# I want a shorter board?



## Scotty (Apr 8, 2013)

I'm currently riding a 154 capita stairmaster, but i don't feel comfortable riding it. I really do want to try a reverse camber board, but i also think i would like to try a shorter board that I could maneuver easier. What do you think? Im almost 6ft tall and about 170lbs. Should i stick with 154, but try a reverse camber, or try shorter and reverse camber?


----------



## DrGreeNThumB420 (Aug 19, 2007)

are u straight up park rider? 6ft 170 i think a 154 even sounds small haha ....others are more knowledgeable then me on here tho


----------



## Scotty (Apr 8, 2013)

DrGreeNThumB420 said:


> are u straight up park rider? 6ft 170 i think a 154 even sounds small haha ....others are more knowledgeable then me on here tho


170 on a good day haha im just under 6ft about 5 11 and ya pretty much straight park


----------



## Cr0_Reps_Smit (Jun 27, 2009)

I'm about 150lbs and I usually ride a 152-154 for all around park riding like hitting jumps and rails so I wouldn't say you need a shorter board unless you're straight jibbing. But if you really want a shorter board there's nothing stoping you.


----------



## Scotty (Apr 8, 2013)

:dizzy:


Cr0_Reps_Smit said:


> I'm about 150lbs and I usually ride a 152-154 for all around park riding like hitting jumps and rails so I wouldn't say you need a shorter board unless you're straight jibbing. But if you really want a shorter board there's nothing stoping you.

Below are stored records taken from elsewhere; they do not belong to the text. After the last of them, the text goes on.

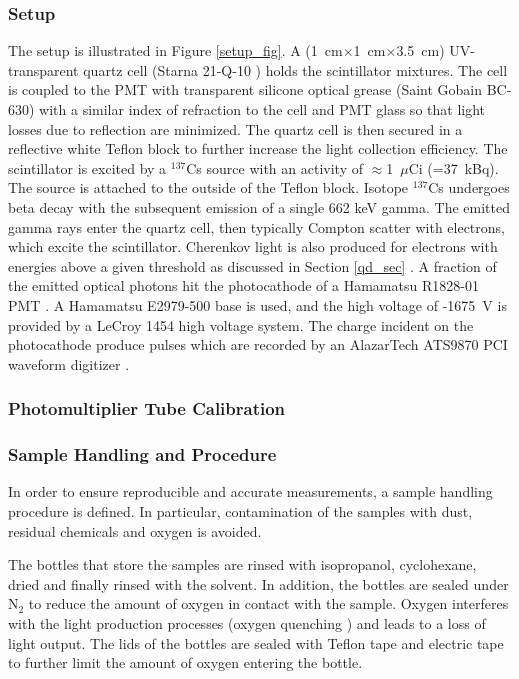 \documentclass{JINST}
\begin{document}
\subsubsection{Setup}
The setup is illustrated in Figure \ref{setup_fig}. A (1~cm$\times$1~cm$\times$3.5~cm) UV-transparent quartz cell (Starna 21-Q-10 \cite{starnacells}) holds the scintillator mixtures. The cell is coupled to the PMT with transparent silicone optical grease (Saint Gobain BC-630) with a similar index of refraction to the cell and PMT glass so that light losses due to reflection are minimized. The quartz cell is then secured in a reflective white Teflon block to further increase the light collection efficiency. The scintillator is excited by a ${^{137}}$Cs source with an activity of $\approx$1~$\mu$Ci (=37~kBq). The source is attached to the outside of the Teflon block. Isotope ${^{137}}$Cs undergoes beta decay with the subsequent emission of a single 662 keV gamma. The emitted gamma rays enter the quartz cell, then typically Compton scatter with electrons, which excite the scintillator. Cherenkov light is also produced for electrons with energies above a given threshold as discussed in Section  \ref{qd_sec} . A fraction of the emitted optical photons hit the photocathode of a Hamamatsu R1828-01 PMT \cite{hamamatsupmt}. A Hamamatsu E2979-500 base \cite{hamamatsubase} is used, and the high voltage of -1675~V is provided by a LeCroy 1454 high voltage system. The charge incident on the photocathode produce pulses which are recorded by an AlazarTech ATS9870 PCI waveform digitizer \cite{alazartech}. 

\subsubsection{Photomultiplier Tube Calibration}

\subsubsection{Sample Handling and Procedure}
In order to ensure reproducible and accurate measurements, a sample handling procedure is defined. In particular, contamination of the samples with dust, residual chemicals and oxygen is avoided.  

The bottles that store the samples are rinsed with isopropanol, cyclohexane, dried and finally rinsed with the solvent. In addition, the bottles are sealed under N$_{2}$ to reduce the amount of oxygen in contact with the sample. Oxygen interferes with the light production processes (oxygen quenching \cite{birks64}) and leads to a loss of light output. The lids of the bottles are sealed with Teflon tape and electric tape to further limit the amount of oxygen entering the bottle. 
\end{document}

Looks like I'm sticking to 154 thanks!


----------



## Cr0_Reps_Smit (Jun 27, 2009)

Scotty said:


> :dizzy:
> 
> Looks like I'm sticking to 154 thanks!


If you can, a lot of local shops will demo a board out for like $50 give or take and it's a great way to try out new boards/sizes without actually dumping out a few hundred dollars. If it's a shop on the mtn like the one that is at Mt. Snow in Vt you can usually try multiple boards in 1 day for the $50. Plus if you decide to buy a board from them, that 50 usually goes towards the final cost.


----------



## Dekker (Feb 8, 2013)

You could always try something like a Burton Nug. You size down 8-10cm's from your current size, so you'd be riding a 144. Which would be like a pocket knife compared to the machete you're riding now. My friend rode my 142 Nug(she rides a 152) and she was in love, said it felt stable like her 152 but just so much smaller/lighter(you're essentially chopping off 4 inches worth of material/weight). I would at the very least demo one out.


----------



## Scotty (Apr 8, 2013)

Bill Maxwell said:


> Length isn't the only concern. With your stats, a 154 is actually on the small end of your ideal range. It really could be the flex of the board that is causing you to feel uncomfortable on it. If it seems dead and unresponsive, try a little softer flex. If it feels squirrelly and like you are always over correcting, try a little stiffer board.
> 
> Binding/board combination can really gum up the works too. A soft binding with a stiff board is hard to control and get response from. A stiff binding with a soft board is just as bad in the opposite. It is too responsive and is very unstable. Sounds to me like length is not the main issue here.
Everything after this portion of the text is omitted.